Exercise — Filter the entries for the string "oget". Copy each line that has it.

Start of Information given

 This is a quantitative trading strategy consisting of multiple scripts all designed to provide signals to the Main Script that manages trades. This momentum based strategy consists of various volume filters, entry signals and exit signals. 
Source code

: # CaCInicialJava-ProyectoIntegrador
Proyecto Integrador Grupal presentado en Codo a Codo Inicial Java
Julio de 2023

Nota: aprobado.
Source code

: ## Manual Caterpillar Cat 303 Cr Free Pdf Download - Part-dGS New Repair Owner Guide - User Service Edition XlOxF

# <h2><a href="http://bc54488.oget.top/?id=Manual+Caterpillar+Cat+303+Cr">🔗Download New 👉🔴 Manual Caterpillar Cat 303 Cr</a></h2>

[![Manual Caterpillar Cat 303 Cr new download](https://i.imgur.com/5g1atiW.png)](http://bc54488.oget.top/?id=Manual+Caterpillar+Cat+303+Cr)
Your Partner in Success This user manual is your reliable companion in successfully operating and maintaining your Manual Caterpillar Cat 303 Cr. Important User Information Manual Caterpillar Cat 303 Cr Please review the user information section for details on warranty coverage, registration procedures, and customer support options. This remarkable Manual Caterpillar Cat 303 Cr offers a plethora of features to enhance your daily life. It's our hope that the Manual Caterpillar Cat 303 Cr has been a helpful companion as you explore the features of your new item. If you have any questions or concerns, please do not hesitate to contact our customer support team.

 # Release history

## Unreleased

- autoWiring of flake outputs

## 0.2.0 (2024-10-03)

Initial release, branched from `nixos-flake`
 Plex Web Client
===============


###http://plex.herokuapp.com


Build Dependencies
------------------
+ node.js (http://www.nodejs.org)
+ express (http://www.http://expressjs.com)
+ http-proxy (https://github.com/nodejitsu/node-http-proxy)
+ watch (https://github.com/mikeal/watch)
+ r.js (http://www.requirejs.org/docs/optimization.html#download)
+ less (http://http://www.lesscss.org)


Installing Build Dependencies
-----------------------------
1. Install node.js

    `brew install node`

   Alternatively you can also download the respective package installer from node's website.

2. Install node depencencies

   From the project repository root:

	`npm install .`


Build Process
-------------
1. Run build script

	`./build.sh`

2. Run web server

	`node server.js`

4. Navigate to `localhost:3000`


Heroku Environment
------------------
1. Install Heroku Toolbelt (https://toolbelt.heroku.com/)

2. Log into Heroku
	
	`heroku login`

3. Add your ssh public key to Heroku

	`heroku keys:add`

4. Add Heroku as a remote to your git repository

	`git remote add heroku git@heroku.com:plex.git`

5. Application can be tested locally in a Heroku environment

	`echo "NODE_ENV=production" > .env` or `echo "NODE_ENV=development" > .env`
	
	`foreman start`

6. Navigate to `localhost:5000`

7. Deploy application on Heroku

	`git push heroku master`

End of Information given
Start of Information given

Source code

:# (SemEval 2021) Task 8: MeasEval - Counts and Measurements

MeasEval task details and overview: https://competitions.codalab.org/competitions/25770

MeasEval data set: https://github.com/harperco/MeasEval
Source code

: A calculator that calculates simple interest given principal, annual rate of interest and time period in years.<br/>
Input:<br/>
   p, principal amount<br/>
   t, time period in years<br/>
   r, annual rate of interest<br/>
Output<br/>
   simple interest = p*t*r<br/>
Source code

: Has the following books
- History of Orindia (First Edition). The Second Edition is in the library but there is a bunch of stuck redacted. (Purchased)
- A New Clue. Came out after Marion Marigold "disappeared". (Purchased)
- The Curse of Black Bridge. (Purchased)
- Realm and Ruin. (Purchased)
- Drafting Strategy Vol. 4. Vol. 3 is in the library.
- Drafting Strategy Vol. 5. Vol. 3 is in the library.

End of Information given
Start of Information given

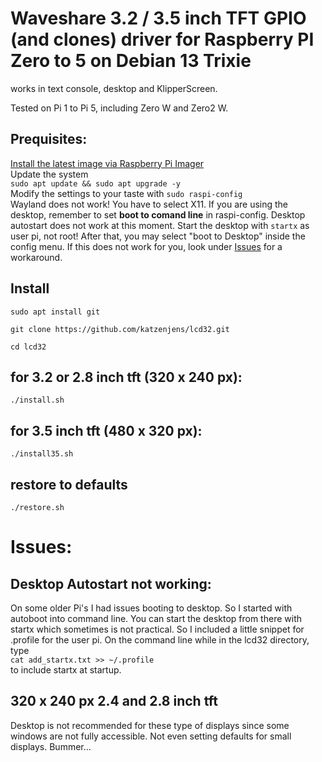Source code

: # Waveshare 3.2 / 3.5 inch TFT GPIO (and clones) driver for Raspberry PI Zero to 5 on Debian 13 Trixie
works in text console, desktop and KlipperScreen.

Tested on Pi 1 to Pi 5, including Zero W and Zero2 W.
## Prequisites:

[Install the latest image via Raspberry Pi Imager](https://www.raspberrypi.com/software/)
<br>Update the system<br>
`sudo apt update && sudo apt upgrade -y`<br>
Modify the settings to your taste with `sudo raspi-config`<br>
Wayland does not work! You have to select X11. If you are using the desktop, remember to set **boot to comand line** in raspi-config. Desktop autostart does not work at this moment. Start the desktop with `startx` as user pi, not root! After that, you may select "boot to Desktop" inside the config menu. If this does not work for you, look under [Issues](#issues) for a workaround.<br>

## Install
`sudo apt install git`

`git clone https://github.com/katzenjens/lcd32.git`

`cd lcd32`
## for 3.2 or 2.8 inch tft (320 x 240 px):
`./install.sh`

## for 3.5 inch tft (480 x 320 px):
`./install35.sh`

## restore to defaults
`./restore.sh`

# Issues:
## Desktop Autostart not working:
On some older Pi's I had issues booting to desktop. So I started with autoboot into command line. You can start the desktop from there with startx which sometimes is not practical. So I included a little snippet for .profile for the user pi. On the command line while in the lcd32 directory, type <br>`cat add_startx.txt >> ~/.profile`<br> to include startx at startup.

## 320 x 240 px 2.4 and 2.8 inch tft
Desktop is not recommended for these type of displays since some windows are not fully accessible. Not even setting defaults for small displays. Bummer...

End of Information given

Exercise output —
# <h2><a href="http://bc54488.oget.top/?id=Manual+Caterpillar+Cat+303+Cr">🔗Download New 👉🔴 Manual Caterpillar Cat 303 Cr</a></h2>
[![Manual Caterpillar Cat 303 Cr new download](https://i.imgur.com/5g1atiW.png)](http://bc54488.oget.top/?id=Manual+Caterpillar+Cat+303+Cr)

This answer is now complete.